WORK INSTRUCTION:
Copy all lines below that use the word "regex".

*** RECORDS SHOWN ***

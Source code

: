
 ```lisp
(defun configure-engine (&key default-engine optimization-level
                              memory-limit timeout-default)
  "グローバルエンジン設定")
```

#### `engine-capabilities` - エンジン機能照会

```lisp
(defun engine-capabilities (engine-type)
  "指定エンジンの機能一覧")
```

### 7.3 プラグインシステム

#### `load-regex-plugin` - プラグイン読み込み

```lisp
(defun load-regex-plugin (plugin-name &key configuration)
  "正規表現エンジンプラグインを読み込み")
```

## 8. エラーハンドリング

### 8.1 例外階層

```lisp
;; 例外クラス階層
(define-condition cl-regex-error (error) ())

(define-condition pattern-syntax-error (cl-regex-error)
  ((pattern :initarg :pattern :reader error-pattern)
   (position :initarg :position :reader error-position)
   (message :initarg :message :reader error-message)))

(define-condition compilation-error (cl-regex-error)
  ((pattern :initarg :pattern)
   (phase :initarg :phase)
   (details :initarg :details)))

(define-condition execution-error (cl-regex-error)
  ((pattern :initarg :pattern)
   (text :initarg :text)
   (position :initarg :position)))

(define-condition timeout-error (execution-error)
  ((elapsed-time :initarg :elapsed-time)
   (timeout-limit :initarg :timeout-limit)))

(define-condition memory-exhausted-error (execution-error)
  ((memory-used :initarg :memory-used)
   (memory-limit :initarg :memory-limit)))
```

*** End of RECORDS SHOWN ***

RESPONSE TO THIS TASK:
#### `load-regex-plugin` - プラグイン読み込み
(defun load-regex-plugin (plugin-name &key configuration)
(define-condition cl-regex-error (error) ())
(define-condition pattern-syntax-error (cl-regex-error)
(define-condition compilation-error (cl-regex-error)
(define-condition execution-error (cl-regex-error)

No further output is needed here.